Он поцеловал ее в щеку и тут, захваченный врасплох нежным и знакомым запахом этой гладкой прохладной щеки, горько приник лицом к лохматой шапке и забормотал:
— Милая, родная, не уходи сейчас… Давай останемся. В последний раз… Неужели все умерло, мамуля, родная…
— Нет! Нет! Оставь это, — отстранилась жена. — Я не хочу… Ты нелепый человек, неужели не понимаешь? В какую минуту вспомнил, надо же! — возмутилась она.
— Да, ты права, как всегда, — с убитым видодо согласился Гурин и потупился, свесив голову с бледной лысиной на макушке. — Прощай, значит.

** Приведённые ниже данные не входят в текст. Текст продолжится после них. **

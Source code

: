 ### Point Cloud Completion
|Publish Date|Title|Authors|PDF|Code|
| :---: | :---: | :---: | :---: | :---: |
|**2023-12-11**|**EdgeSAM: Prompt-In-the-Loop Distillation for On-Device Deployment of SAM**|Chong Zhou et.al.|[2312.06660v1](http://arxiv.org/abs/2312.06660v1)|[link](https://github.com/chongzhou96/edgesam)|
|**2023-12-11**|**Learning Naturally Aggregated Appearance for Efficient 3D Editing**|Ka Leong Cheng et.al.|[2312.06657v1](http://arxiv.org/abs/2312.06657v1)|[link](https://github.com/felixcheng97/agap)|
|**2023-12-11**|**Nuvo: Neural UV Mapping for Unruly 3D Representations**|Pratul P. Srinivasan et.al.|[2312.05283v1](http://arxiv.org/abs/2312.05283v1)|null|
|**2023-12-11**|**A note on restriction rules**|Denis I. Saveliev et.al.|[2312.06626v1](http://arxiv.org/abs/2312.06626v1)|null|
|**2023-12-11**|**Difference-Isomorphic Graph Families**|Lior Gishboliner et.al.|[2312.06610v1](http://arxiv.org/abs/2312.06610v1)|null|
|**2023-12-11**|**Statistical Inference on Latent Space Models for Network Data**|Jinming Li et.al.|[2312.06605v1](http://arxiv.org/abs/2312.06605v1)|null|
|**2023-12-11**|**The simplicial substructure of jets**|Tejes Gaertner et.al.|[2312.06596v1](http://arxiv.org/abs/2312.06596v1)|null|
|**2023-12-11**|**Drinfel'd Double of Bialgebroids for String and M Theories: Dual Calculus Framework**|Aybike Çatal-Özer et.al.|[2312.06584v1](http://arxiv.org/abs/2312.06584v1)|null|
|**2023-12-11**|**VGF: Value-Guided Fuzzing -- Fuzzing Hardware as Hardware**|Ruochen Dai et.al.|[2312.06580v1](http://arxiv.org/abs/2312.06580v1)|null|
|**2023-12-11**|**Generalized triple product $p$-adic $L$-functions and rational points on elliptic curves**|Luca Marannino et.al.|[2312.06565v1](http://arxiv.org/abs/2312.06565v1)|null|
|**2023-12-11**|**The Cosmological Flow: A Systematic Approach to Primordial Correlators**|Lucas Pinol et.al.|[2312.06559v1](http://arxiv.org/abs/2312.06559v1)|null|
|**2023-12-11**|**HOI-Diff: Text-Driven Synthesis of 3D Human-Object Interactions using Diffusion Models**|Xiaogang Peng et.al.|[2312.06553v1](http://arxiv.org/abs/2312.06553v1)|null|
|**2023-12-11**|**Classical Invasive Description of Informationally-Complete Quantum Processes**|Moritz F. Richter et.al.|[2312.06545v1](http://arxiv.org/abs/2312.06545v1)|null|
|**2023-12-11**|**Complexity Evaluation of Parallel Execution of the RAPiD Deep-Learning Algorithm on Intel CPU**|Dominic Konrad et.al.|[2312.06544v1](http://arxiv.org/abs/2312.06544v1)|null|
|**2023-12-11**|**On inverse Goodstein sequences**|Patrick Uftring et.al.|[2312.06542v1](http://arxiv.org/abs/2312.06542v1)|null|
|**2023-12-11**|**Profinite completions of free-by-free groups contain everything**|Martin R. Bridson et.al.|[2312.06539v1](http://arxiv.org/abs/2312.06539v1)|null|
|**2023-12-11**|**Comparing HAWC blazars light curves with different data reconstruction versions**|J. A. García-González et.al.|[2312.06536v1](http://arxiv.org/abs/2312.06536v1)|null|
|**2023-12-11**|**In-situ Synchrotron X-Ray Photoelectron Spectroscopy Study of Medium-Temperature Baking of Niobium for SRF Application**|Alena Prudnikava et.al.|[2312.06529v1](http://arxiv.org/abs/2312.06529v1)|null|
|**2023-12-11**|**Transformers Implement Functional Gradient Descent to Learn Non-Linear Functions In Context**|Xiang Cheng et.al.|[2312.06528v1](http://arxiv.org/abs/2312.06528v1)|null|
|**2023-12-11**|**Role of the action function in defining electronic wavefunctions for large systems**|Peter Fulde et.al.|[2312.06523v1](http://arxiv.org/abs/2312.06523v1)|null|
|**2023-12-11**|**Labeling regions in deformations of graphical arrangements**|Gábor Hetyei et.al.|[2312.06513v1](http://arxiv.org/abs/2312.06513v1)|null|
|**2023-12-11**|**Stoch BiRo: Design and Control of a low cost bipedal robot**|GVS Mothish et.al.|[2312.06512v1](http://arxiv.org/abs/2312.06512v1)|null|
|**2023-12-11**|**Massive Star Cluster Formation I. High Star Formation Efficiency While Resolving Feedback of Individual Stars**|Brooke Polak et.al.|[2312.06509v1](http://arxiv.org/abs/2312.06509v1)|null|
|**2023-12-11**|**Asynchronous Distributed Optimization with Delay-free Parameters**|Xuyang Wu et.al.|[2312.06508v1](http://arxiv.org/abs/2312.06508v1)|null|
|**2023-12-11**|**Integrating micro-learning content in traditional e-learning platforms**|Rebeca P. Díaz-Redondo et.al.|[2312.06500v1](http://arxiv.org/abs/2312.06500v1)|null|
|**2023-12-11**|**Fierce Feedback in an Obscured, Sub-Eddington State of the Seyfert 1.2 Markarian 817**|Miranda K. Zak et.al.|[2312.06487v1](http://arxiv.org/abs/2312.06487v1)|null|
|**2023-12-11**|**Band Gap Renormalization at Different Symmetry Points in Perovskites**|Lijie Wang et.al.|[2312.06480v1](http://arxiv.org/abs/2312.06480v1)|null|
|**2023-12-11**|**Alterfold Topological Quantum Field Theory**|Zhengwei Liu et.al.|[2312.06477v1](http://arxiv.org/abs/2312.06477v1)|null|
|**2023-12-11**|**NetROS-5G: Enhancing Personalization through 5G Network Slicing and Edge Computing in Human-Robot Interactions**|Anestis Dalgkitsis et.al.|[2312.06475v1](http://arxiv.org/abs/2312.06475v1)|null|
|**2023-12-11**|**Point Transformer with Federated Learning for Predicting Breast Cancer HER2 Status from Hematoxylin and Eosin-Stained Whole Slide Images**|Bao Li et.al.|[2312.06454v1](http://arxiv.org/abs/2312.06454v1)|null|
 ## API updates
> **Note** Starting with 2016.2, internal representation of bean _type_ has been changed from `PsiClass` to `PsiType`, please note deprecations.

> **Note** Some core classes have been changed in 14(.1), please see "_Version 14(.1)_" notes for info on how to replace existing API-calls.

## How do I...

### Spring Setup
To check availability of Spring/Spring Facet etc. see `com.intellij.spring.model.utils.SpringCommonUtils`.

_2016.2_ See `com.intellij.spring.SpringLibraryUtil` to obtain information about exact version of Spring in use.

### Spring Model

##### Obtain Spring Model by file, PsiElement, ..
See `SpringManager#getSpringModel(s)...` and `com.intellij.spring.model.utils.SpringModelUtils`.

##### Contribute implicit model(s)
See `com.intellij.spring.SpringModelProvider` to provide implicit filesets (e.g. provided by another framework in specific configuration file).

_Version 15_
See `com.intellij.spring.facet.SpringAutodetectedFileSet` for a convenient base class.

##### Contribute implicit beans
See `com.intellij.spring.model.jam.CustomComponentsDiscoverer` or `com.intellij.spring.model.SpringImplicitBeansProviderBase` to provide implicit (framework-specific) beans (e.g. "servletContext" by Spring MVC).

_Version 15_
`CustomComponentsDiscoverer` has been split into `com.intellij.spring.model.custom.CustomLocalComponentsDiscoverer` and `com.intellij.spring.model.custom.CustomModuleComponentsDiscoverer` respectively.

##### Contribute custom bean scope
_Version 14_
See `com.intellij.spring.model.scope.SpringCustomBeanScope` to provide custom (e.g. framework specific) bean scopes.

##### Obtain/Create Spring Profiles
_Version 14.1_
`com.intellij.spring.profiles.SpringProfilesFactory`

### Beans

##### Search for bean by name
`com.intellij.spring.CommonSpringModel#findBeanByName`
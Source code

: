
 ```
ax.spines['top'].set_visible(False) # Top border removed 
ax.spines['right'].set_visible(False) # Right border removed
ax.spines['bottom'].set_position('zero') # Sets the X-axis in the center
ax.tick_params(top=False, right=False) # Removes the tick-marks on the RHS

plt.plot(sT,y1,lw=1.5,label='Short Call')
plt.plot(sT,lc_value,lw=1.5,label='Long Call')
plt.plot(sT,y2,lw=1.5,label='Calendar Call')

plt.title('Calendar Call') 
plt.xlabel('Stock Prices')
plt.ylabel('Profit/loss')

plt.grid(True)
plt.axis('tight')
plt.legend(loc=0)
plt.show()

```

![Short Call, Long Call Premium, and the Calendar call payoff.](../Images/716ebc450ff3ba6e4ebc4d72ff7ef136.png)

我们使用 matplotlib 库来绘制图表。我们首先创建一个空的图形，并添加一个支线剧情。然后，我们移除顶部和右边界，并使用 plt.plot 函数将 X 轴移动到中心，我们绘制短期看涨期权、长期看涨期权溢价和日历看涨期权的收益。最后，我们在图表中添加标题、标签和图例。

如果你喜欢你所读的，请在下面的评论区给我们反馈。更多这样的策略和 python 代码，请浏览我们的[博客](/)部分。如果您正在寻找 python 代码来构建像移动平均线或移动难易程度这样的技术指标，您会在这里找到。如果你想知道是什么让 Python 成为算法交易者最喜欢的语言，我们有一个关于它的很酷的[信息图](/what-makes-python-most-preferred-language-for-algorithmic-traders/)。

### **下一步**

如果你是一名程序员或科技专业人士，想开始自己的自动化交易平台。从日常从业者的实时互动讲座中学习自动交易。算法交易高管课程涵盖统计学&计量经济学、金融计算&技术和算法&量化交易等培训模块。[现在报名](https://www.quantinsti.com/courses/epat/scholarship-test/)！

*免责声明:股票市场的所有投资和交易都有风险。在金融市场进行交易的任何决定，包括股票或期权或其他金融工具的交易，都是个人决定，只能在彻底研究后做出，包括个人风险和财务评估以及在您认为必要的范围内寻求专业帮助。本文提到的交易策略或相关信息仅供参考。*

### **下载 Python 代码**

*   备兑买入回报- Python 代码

И она ушла, а он остался в жестокой тоске перед необходимостью что-то делать, собираться в дальнюю дорогу, тревожиться о том, как бы не забыть одно, другое… И эта тоска вскоре перешибла все остальные тревоги и печали, и он перестал думать о жене.
Решил предусмотрительно заправиться домашней едой, чтобы ночью в дороге не чувствовать себя голодным, варил пельмени, ел и, бегая из комнаты в кухню и обратно, вдруг налетел на фигуру в клетчатой рубахе, с подтяжками на штанах. Переведя взгляд выше, мимо блестящих зажимов подтяжек и белых пуговичек на клетчатой широкой груди, Гурин увидел скуластое лицо Петра Акимовича, седого соседа по квартире, его грустную и неопределенную улыбку человека деликатного и замкнутого. И, пребывая в некотором изумлении, Гурин вновь оглядел стоявшего перед ним Петра Акимовича с головы до ног и только на этот раз понял, что тот натянул черные носки и потому его ноги не видны в коридорной темноте. Выглядело это так, будто старичок был приподнят на своих широких и коротких штанах. Эффект этот почему-то рассмешил Турина, и он говорил, смеясь:
— Ну вы меня напугали, Петр Акимович, я даже похолодел весь.
— Чем же, позвольте вас спросить? — с ускользающей в сторону улыбочкой отвечал сосед.
— Да этими носками! Вы в них словно без ног.
— Носки как носки, — разглядывая свои ноги, спокойно возразил Петр Акимович. — Черные, правда…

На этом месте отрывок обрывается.